• **Data for analysis**:
************

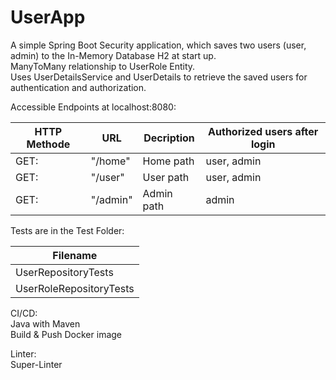 # UserApp
A simple Spring Boot Security application, which saves two users (user, admin) to the In-Memory Database H2 at start up.  
ManyToMany relationship to UserRole Entity.  
Uses UserDetailsService and UserDetails to retrieve the saved users for authentication and authorization.  

Accessible Endpoints at localhost:8080:

| HTTP Methode | URL | Decription | Authorized users after login |
| --- | --- | --- | --- |
| GET: | "/home" | Home path | user, admin
| GET: | "/user" | User path | user, admin
| GET: | "/admin" | Admin path | admin


Tests are in the Test Folder:

| Filename |
| --- |
| UserRepositoryTests |
| UserRoleRepositoryTests |

CI/CD:  
Java with Maven  
Build & Push Docker image  
  
Linter:  
Super-Linter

************

• **Your assignment**: The copy must reproduce the listing above verbatim and contain no pictures.

• **Written response**:
 # UserApp
A simple Spring Boot Security application, which saves two users (user, admin) to the In-Memory Database H2 at start up.  
ManyToMany relationship to UserRole Entity.  
Uses UserDetailsService and UserDetails to retrieve the saved users for authentication and authorization.  

Accessible Endpoints at localhost:8080:

| HTTP Methode | URL | Decription | Authorized users after login |
| --- | --- | --- | --- |
| GET: | "/home" | Home path | user, admin
| GET: | "/user" | User path | user, admin
| GET: | "/admin" | Admin path | admin


Tests are in the Test Folder:

| Filename |
| --- |
| UserRepositoryTests |
| UserRoleRepositoryTests |

CI/CD:  
Java with Maven  
Build & Push Docker image  
  
Linter:  
Super-Linter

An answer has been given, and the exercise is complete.